In the meantime, let’s drink down this feel-good Spring Training story for all the juice it’s got!
News and Notes
A couple of major stories broke yesterday. Last night, Jeff Passan delivered the big news about the AAA season that we’d been fearing:
As you recall from my post just last week, I suggested that this was an entirely likely possibility given the complexities of trying to meld a minor league schedule with MLB’s health and safety protocols. With good news about the vaccines roll out increasing (I’m getting my own first dose later today!), it makes sense to shift the AAA schedule back a month and put it in sync with the other leagues. Currently, that creates a 120 game schedule for AAA though it sounds like there’s a chance that the season might extend beyond its current Sept. 19 end-date. The delayed start could impact the ability of players like Heliot Ramos or Joey Bart to work their way into a big league callup as it will take them longer in the year to build up reps, but we’re still talking about five months of overlapped season.

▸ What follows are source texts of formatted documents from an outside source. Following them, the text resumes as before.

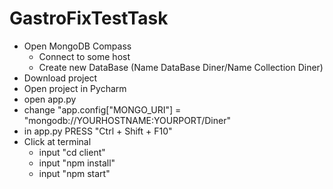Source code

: # GastroFixTestTask
* Open MongoDB Compass
  * Сonnect to some host
  * Create new DataBase (Name DataBase Diner/Name Collection Diner)
* Download project
* Open project in Pycharm
* open app.py
* change "app.config["MONGO_URI"] =  "mongodb://YOURHOSTNAME:YOURPORT/Diner"
* in app.py PRESS "Ctrl + Shift + F10"
* Click at terminal
  * input "cd client"
  * input "npm install"
  * input "npm start"

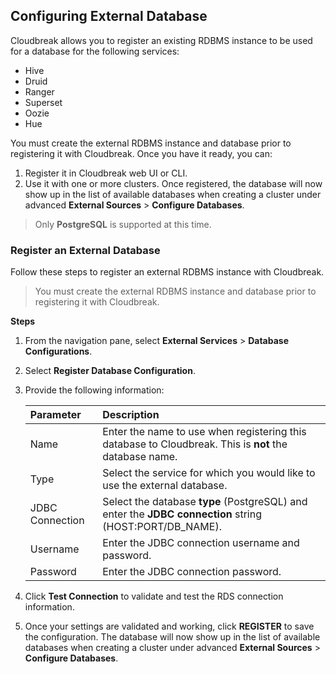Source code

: ## Configuring External Database  

Cloudbreak allows you to register an existing RDBMS instance to be used for a database for the following services:   

* Hive  
* Druid  
* Ranger  
* Superset  
* Oozie  
* Hue 

You must create the external RDBMS instance and database prior to registering it with Cloudbreak. Once you have it ready, you can:

1. Register it in Cloudbreak web UI or CLI.  
2. Use it with one or more clusters. Once registered, the database will now show up in the list of available databases when creating a cluster under advanced **External Sources** > **Configure Databases**.  

> Only **PostgreSQL** is supported at this time. 


### Register an External Database 

Follow these steps to register an external RDBMS instance with Cloudbreak. 

> You must create the external RDBMS instance and database prior to registering it with Cloudbreak.

**Steps** 

1. From the navigation pane, select **External Services** > **Database Configurations**.  
2. Select **Register Database Configuration**.    
5. Provide the following information:

    | Parameter | Description |
    |:---|:---|
    | Name | Enter the name to use when registering this database to Cloudbreak. This is **not** the database name. |
    | Type | Select the service for which you would like to use the external database. |
    | JDBC Connection | Select the database **type** (PostgreSQL) and enter the **JDBC connection** string (HOST:PORT/DB_NAME).  |
    | Username | Enter the JDBC connection username and password. |
    | Password | Enter the JDBC connection password. |

6. Click **Test Connection** to validate and test the RDS connection information.  
7. Once your settings are validated and working, click **REGISTER** to save the configuration. The database will now show up in the list of available databases when creating a cluster under advanced **External Sources** > **Configure Databases**.  



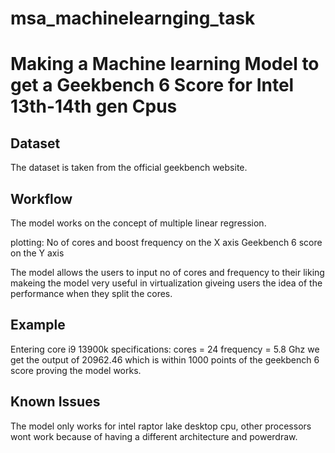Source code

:# msa_machinelearnging_task 
# Making a Machine learning Model to get a Geekbench 6 Score for Intel 13th-14th gen Cpus

## Dataset
The dataset is taken from the official geekbench website.

## Workflow
The model works on the concept of multiple linear regression.

plotting: No of cores and boost frequency on the X axis
          Geekbench 6 score on the Y axis 
          
The model allows the users to input no of cores and frequency to their liking makeing the model very useful in virtualization giveing users the idea of the performance when they split the cores.

## Example
Entering core i9 13900k specifications: cores = 24 frequency = 5.8 Ghz
we get the output of 20962.46 which is within 1000 points of the geekbench 6 score proving the model works.

## Known Issues
The model only works for intel raptor lake desktop cpu, other processors wont work because of having a different architecture and powerdraw.
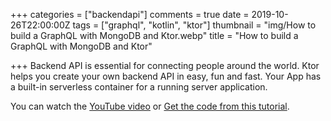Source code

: +++
categories = ["backendapi"]
comments = true
date = 2019-10-26T22:00:00Z
tags = ["graphql", "kotlin", "ktor"]
thumbnail = "img/How to build a GraphQL with MongoDB and Ktor.webp"
title = "How to build a GraphQL with MongoDB and Ktor"

+++
Backend API is essential for connecting people around the world. Ktor helps you create your own backend API in easy, fun and fast. Your App has a built-in serverless container for a running server application.

You can watch the [YouTube video](https://youtu.be/VIF9B7U8eJg) or [Get the code from this tutorial](https://github.com/sen-coder/GraphQL-with-MongoDB-and-Ktor).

Secondly, while it seems like just yesterday that we were covering the signings of the 2020 international class, we got some big news yesterday about the 2021 class (which almost certainly won’t be signed until January of 2022). It sounds like the Giants will once again be shopping in the designer aisles as Ben Badler’s first preview of the class connects them to what is likely to be the 8th highest bonus for switch-hitting shortstop Ryan Reckley out of the Bahamas. Badler anticipates that the Giants will sign Reckley to approximately a $2 million bonus (and Badler’s approximations tend to be highly accurate). So set your clocks to January 15, 2022 and get ready to be excited for more potentially-elite talent coming in through the international department. International Scouting Director Joe Salermo continues to be one of the most important (and least known) resources in the organization.
This is exactly the potential prospect recreational drugs that me and many others come here for. Possibly addictive and dangerous if over-used? Definitely. But damn it's fun for a night!
Delaying AAA unfortunately makes sense in this situation. Hey, I got my first Pfizer vaccine shot on Monday. It feels more like progress when it happens to you!😊
So how stacked is the White Sox organization that they can cut a prospect who did so well at Kannapolis?